Return each line of the data below that contains the string "home".

** Opening Given entries block **

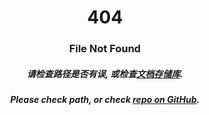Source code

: <h1 align="center">404</h1>
<h3 align="center">File Not Found</h3>
<h5 align="center">请检查路径是否有误, 或检查<a href="//github.com/wyf9/home">文档存储库</a>.</h5>
<h5 align="center">Please check path, or check <a href="//github.com/wyf9/home">repo on GitHub</a>.</h5>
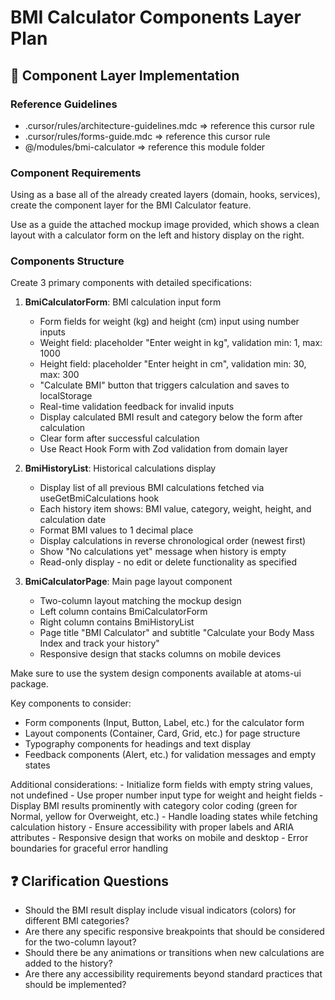 # BMI Calculator Components Layer Plan

## 🎨 Component Layer Implementation

### Reference Guidelines

- .cursor/rules/architecture-guidelines.mdc => reference this cursor rule
- .cursor/rules/forms-guide.mdc => reference this cursor rule
- @/modules/bmi-calculator => reference this module folder

### Component Requirements

Using as a base all of the already created layers (domain, hooks, services), create the component layer for the BMI Calculator feature.

Use as a guide the attached mockup image provided, which shows a clean layout with a calculator form on the left and history display on the right.

### Components Structure

<main-components>
Create 3 primary components with detailed specifications:

1. **BmiCalculatorForm**: BMI calculation input form
   - Form fields for weight (kg) and height (cm) input using number inputs
   - Weight field: placeholder "Enter weight in kg", validation min: 1, max: 1000
   - Height field: placeholder "Enter height in cm", validation min: 30, max: 300
   - "Calculate BMI" button that triggers calculation and saves to localStorage
   - Real-time validation feedback for invalid inputs
   - Display calculated BMI result and category below the form after calculation
   - Clear form after successful calculation
   - Use React Hook Form with Zod validation from domain layer

2. **BmiHistoryList**: Historical calculations display
   - Display list of all previous BMI calculations fetched via useGetBmiCalculations hook
   - Each history item shows: BMI value, category, weight, height, and calculation date
   - Format BMI values to 1 decimal place
   - Display calculations in reverse chronological order (newest first)
   - Show "No calculations yet" message when history is empty
   - Read-only display - no edit or delete functionality as specified

3. **BmiCalculatorPage**: Main page layout component
   - Two-column layout matching the mockup design
   - Left column contains BmiCalculatorForm
   - Right column contains BmiHistoryList
   - Page title "BMI Calculator" and subtitle "Calculate your Body Mass Index and track your history"
   - Responsive design that stacks columns on mobile devices
</main-components>

<design-system-usage>
Make sure to use the system design components available at atoms-ui package.

Key components to consider:

- Form components (Input, Button, Label, etc.) for the calculator form
- Layout components (Container, Card, Grid, etc.) for page structure
- Typography components for headings and text display
- Feedback components (Alert, etc.) for validation messages and empty states
</design-system-usage>

<additional-considerations>
Additional considerations:
- Initialize form fields with empty string values, not undefined
- Use proper number input type for weight and height fields
- Display BMI results prominently with category color coding (green for Normal, yellow for Overweight, etc.)
- Handle loading states while fetching calculation history
- Ensure accessibility with proper labels and ARIA attributes
- Responsive design that works on mobile and desktop
- Error boundaries for graceful error handling
</additional-considerations>

## ❓ Clarification Questions

- Should the BMI result display include visual indicators (colors) for different BMI categories?
- Are there any specific responsive breakpoints that should be considered for the two-column layout?
- Should there be any animations or transitions when new calculations are added to the history?
- Are there any accessibility requirements beyond standard practices that should be implemented?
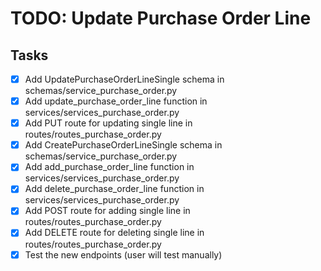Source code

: # TODO: Update Purchase Order Line

## Tasks
- [x] Add UpdatePurchaseOrderLineSingle schema in schemas/service_purchase_order.py
- [x] Add update_purchase_order_line function in services/services_purchase_order.py
- [x] Add PUT route for updating single line in routes/routes_purchase_order.py
- [x] Add CreatePurchaseOrderLineSingle schema in schemas/service_purchase_order.py
- [x] Add add_purchase_order_line function in services/services_purchase_order.py
- [x] Add delete_purchase_order_line function in services/services_purchase_order.py
- [x] Add POST route for adding single line in routes/routes_purchase_order.py
- [x] Add DELETE route for deleting single line in routes/routes_purchase_order.py
- [x] Test the new endpoints (user will test manually)
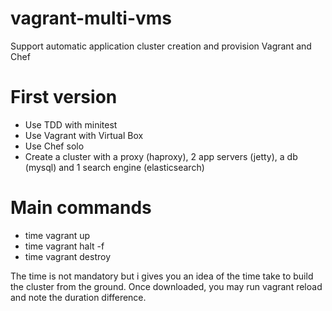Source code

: vagrant-multi-vms
=================

Support automatic application cluster creation and provision Vagrant and Chef

First version
=============

* Use TDD with minitest
* Use Vagrant with Virtual Box
* Use Chef solo
* Create a cluster with a proxy (haproxy), 2 app servers (jetty), a db (mysql) and 1 search engine (elasticsearch)
 
Main commands
=============

* time vagrant up
* time vagrant halt -f
* time vagrant destroy

The time is not mandatory but i gives you an idea of the time take to build the cluster from the ground.
Once downloaded, you may run vagrant reload and note the duration difference.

** Closing Given entries block **

**Result of this exercise**
<h5 align="center">请检查路径是否有误, 或检查<a href="//github.com/wyf9/home">文档存储库</a>.</h5>
<h5 align="center">Please check path, or check <a href="//github.com/wyf9/home">repo on GitHub</a>.</h5>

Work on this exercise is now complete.